## WHAT THE EXERCISE ASKS
Among the records below, find the line that has "in crafting two"; from there, give the lines again exactly, and stop after the line that has "even more passionate".

Stored dataset items

%%

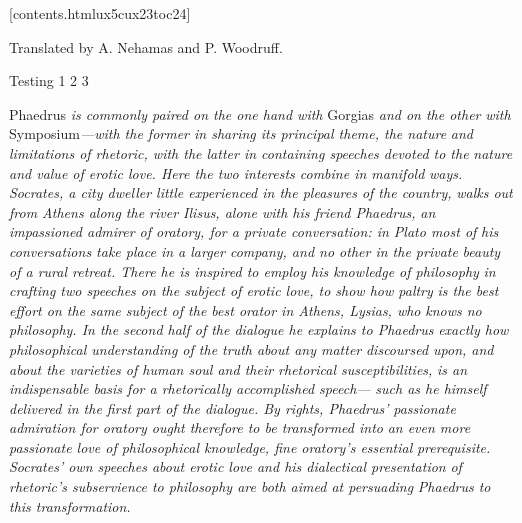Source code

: [contents.htmlux5cux23toc24]

Translated by A. Nehamas and P. Woodruff.

\saysocrates Testing 1 2 3

Phaedrus {\em is commonly paired on the one hand with} Gorgias {\em and
on the other} {\em with} Symposium{\em ---with the former in sharing its
principal theme, the nature} {\em and limitations of rhetoric, with the
latter in containing speeches devoted to the} {\em nature and value of
erotic love. Here the two interests combine in manifold} {\em ways.
Socrates, a city dweller little experienced in the pleasures of the
country,} {\em walks out from Athens along the river Ilisus, alone with
his friend Phaedrus,} {\em an impassioned admirer of oratory, for a
private conversation: in Plato most of} {\em his conversations take
place in a larger company, and no other in the private} {\em beauty of a
rural retreat. There he is inspired to employ his knowledge of
philosophy} {\em in crafting two speeches on the subject of erotic love,
to show how paltry} {\em is the best effort on the same subject of the
best orator in Athens, Lysias, who} {\em knows no philosophy. In the
second half of the dialogue he explains to Phaedrus} {\em exactly how
philosophical understanding of the truth about any matter}
{\em discoursed upon, and about the varieties of human soul and their
rhetorical susceptibilities,} {\em is an indispensable basis for a
rhetorically accomplished speech---} {\em such as he himself delivered
in the first part of the dialogue. By rights, Phaedrus'} {\em passionate
admiration for oratory ought therefore to be transformed into} {\em an
even more passionate love of philosophical knowledge, fine oratory's
essential} {\em prerequisite. Socrates' own speeches about erotic love
and his dialectical presentation} {\em of rhetoric's subservience to
philosophy are both aimed at persuading} {\em Phaedrus to this
transformation.}

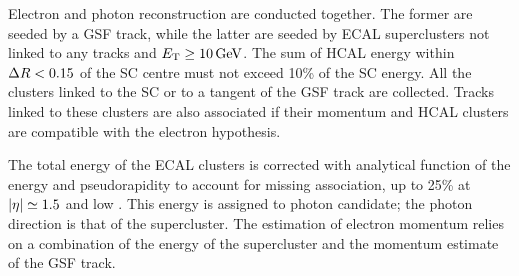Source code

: Electron and photon reconstruction are conducted together.
The former are seeded by a GSF track, while the latter are seeded by ECAL superclusters not linked to any tracks and $E_{\mathrm{T}} \geq 10 \,\text{Ge\hspace{-.08em}V}$.
The sum of HCAL energy within $\Delta R < 0.15$ of the SC centre must not exceed 10\usep\% of the SC energy.
All the clusters linked to the SC or to a tangent of the GSF track are collected.
Tracks linked to these clusters are also associated if their momentum and HCAL clusters are compatible with the electron hypothesis.

The total energy of the ECAL clusters is corrected with analytical function of the energy and pseudorapidity to account for missing association,
up to 25\usep\% at $\lvert \eta \rvert \simeq 1.5$ and low \pt.
This energy is assigned to photon candidate; the photon direction is that of the supercluster.
The estimation of electron momentum
relies on a combination of the energy of the supercluster and the momentum estimate of the GSF track.
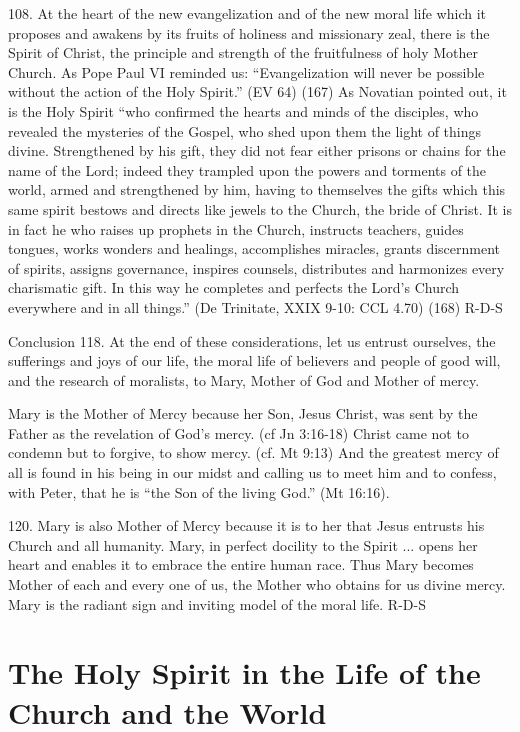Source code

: \documentclass[oneside]{book}
\begin{document}
108. At the heart of the new evangelization and of the new moral life which it
proposes and awakens by its fruits of holiness and missionary zeal, there is the
Spirit of Christ, the principle and strength of the fruitfulness of holy Mother
Church. As Pope Paul VI reminded us: ``Evangelization will never be possible
without the action of the Holy Spirit.'' (EV 64) (167) As Novatian pointed out,
it is the Holy Spirit ``who confirmed the hearts and minds of the disciples, who
revealed the mysteries of the Gospel, who shed upon them the light of things
divine. Strengthened by his gift, they did not fear either prisons or chains for
the name of the Lord; indeed they trampled upon the powers and torments of the
world, armed and strengthened by him, having to themselves the gifts which this
same spirit bestows and directs like jewels to the Church, the bride of
Christ. It is in fact he who raises up prophets in the Church, instructs
teachers, guides tongues, works wonders and healings, accomplishes miracles,
grants discernment of spirits, assigns governance, inspires counsels,
distributes and harmonizes every charismatic gift. In this way he completes and
perfects the Lord's Church everywhere and in all things.'' (De Trinitate, XXIX
9-10: CCL 4.70) (168)
R-D-S

Conclusion
118. At the end of these considerations, let us entrust ourselves, the
sufferings and joys of our life, the moral life of believers and people of good
will, and the research of moralists, to Mary, Mother of God and Mother of mercy.

Mary is the Mother of Mercy because her Son, Jesus Christ, was sent by the
Father as the revelation of God's mercy. (cf Jn 3:16-18) Christ came not to
condemn but to forgive, to show mercy. (cf. Mt 9:13) And the greatest mercy of
all is found in his being in our midst and calling us to meet him and to
confess, with Peter, that he is ``the Son of the living God.'' (Mt 16:16).

120. Mary is also Mother of Mercy because it is to her that Jesus entrusts his
Church and all humanity. Mary, in perfect docility to the Spirit ... opens her
heart and enables it to embrace the entire human race. Thus Mary becomes Mother
of each and every one of us, the Mother who obtains for us divine mercy. Mary is
the radiant sign and inviting model of the moral life.
R-D-S


\chapter{The Holy Spirit in the Life of the Church and the World}
\end{document}
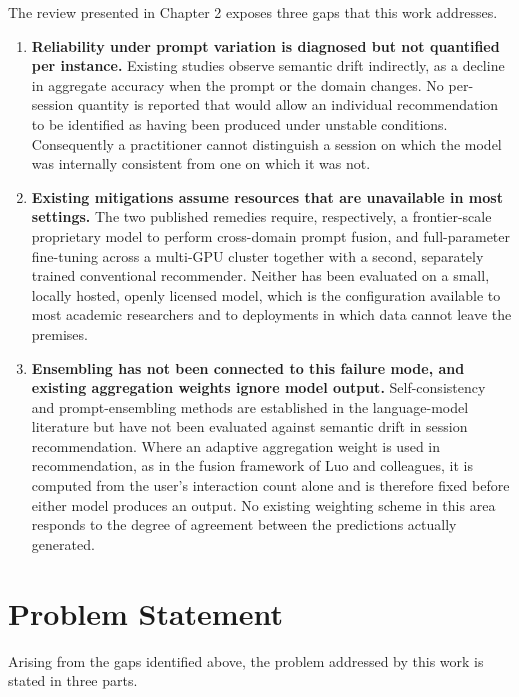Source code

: \documentclass[12pt,a4paper,oneside]{report}
\begin{document}
The review presented in Chapter 2 exposes three gaps that this work addresses.

\begin{enumerate}[leftmargin=*]
\item \textbf{Reliability under prompt variation is diagnosed but not
quantified per instance.} Existing studies observe semantic drift indirectly, as
a decline in aggregate accuracy when the prompt or the domain changes. No
per-session quantity is reported that would allow an individual recommendation
to be identified as having been produced under unstable conditions. Consequently
a practitioner cannot distinguish a session on which the model was internally
consistent from one on which it was not.

\item \textbf{Existing mitigations assume resources that are unavailable in
most settings.} The two published remedies require, respectively, a
frontier-scale proprietary model to perform cross-domain prompt fusion, and
full-parameter fine-tuning across a multi-GPU cluster together with a second,
separately trained conventional recommender. Neither has been evaluated on a
small, locally hosted, openly licensed model, which is the configuration
available to most academic researchers and to deployments in which data cannot
leave the premises.

\item \textbf{Ensembling has not been connected to this failure mode, and
existing aggregation weights ignore model output.} Self-consistency and
prompt-ensembling methods are established in the language-model literature but
have not been evaluated against semantic drift in session recommendation. Where
an adaptive aggregation weight is used in recommendation, as in the fusion
framework of Luo and colleagues, it is computed from the user's interaction
count alone and is therefore fixed before either model produces an output. No
existing weighting scheme in this area responds to the degree of agreement
between the predictions actually generated.
\end{enumerate}

\chapter{Problem Statement}

Arising from the gaps identified above, the problem addressed by this work is
stated in three parts.
\end{document}
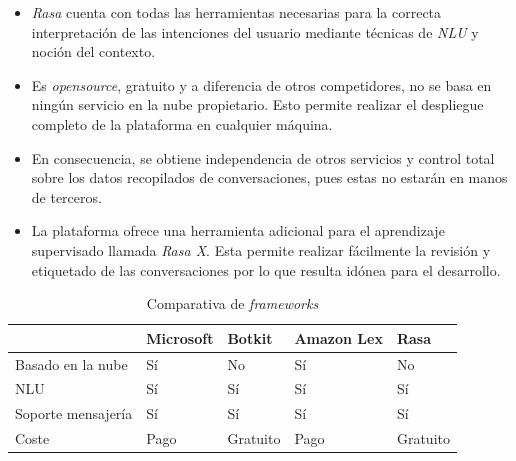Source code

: \begin{itemize}
	\item \textit{Rasa} cuenta con todas las herramientas necesarias para la correcta interpretación de las intenciones del usuario mediante técnicas de \textit{NLU} y noción del contexto.
	\item Es \textit{opensource}, gratuito y a diferencia de otros competidores, no se basa en ningún servicio en la nube propietario. Esto permite realizar el despliegue completo de la plataforma en cualquier máquina. 
	\item  En consecuencia, se obtiene independencia de otros servicios y control total sobre los datos recopilados de conversaciones, pues estas no estarán en manos de terceros.
	\item La plataforma ofrece una herramienta adicional para el aprendizaje supervisado llamada \textit{Rasa X}. Esta permite realizar fácilmente la revisión y etiquetado de las conversaciones por lo que resulta idónea para el desarrollo.
\end{itemize}	

\begin{table}[htbp]
\centering
\begin{tabular}{|l|l|l|l|l|} 
\hline
                   & Microsoft & Botkit   & Amazon Lex & Rasa      \\ 
\hline
Basado en la nube  & Sí        & No       & Sí         & No        \\ 
\hline
NLU                & Sí        & Sí       & Sí         & Sí        \\ 
\hline
Soporte mensajería & Sí        & Sí       & Sí         & Sí        \\ 
\hline
Coste              & Pago      & Gratuito & Pago       & Gratuito  \\
\hline
\end{tabular}
\caption{Comparativa de \textit{frameworks}}
\label{compFrameworks}
\end{table}
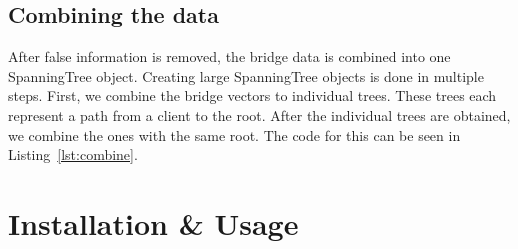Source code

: \subsection{Combining the data}
\label{combining_data}
After false information is removed, the bridge data is combined into one SpanningTree object.
Creating large SpanningTree objects is done in multiple steps.
First, we combine the bridge vectors to individual trees.
These trees each represent a path from a client to the root.
After the individual trees are obtained, we combine the ones with the same root.
The code for this can be seen in Listing~\ref{lst:combine}.


\section{Installation \& Usage}

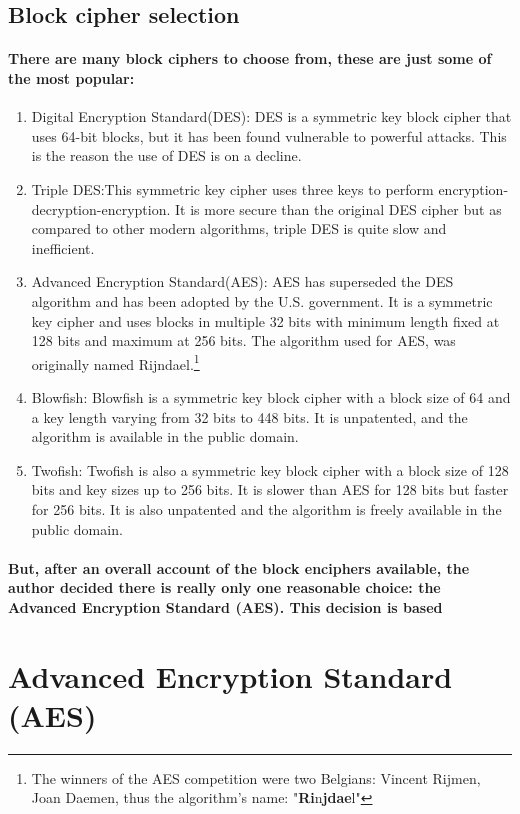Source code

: \subsection{Block cipher selection}
\paragraph{There are many block ciphers to choose from, these are just some of the most popular:}\cite{book3}
\begin{enumerate}
\item Digital Encryption Standard(DES): DES is a symmetric key block cipher that uses 64-bit blocks, but it has been found vulnerable to powerful attacks. This is the reason the use of DES is on a decline. 
\item Triple DES:This symmetric key cipher uses three keys to perform encryption-decryption-encryption. It is more secure than the original DES cipher but as compared to other modern algorithms, triple DES is quite slow and inefficient. 
\item Advanced Encryption Standard(AES): AES has superseded the DES algorithm and has been adopted by the U.S. government. It is a symmetric key cipher and uses blocks in multiple 32 bits with minimum length fixed at 128 bits and maximum at 256 bits. The algorithm used for AES, was originally named Rijndael.\footnote{The winners of the AES competition were two Belgians: Vincent Rijmen, Joan Daemen, thus the algorithm's name: "\textbf{Ri}n\textbf{jdae}l"}
\item Blowfish: Blowfish is a symmetric key block cipher with a block size of 64 and a key length varying from 32 bits to 448 bits. It is unpatented, and the algorithm is available in the public domain. 
\item Twofish: Twofish is also a symmetric key block cipher with a block size of 128 bits and key sizes up to 256 bits. It is slower than AES for 128 bits but faster for 256 bits. It is also unpatented and the algorithm is freely available in the public domain.
\end{enumerate}

\paragraph{But, after an overall account of the block enciphers available, the author decided there is really only one reasonable choice: the Advanced Encryption Standard (AES). This decision is based }

\section{Advanced Encryption Standard (AES)}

%%

## ANSWER BOX
philosophy} {\em in crafting two speeches on the subject of erotic love,
to show how paltry} {\em is the best effort on the same subject of the
best orator in Athens, Lysias, who} {\em knows no philosophy. In the
second half of the dialogue he explains to Phaedrus} {\em exactly how
philosophical understanding of the truth about any matter}
{\em discoursed upon, and about the varieties of human soul and their
rhetorical susceptibilities,} {\em is an indispensable basis for a
rhetorically accomplished speech---} {\em such as he himself delivered
in the first part of the dialogue. By rights, Phaedrus'} {\em passionate
admiration for oratory ought therefore to be transformed into} {\em an
even more passionate love of philosophical knowledge, fine oratory's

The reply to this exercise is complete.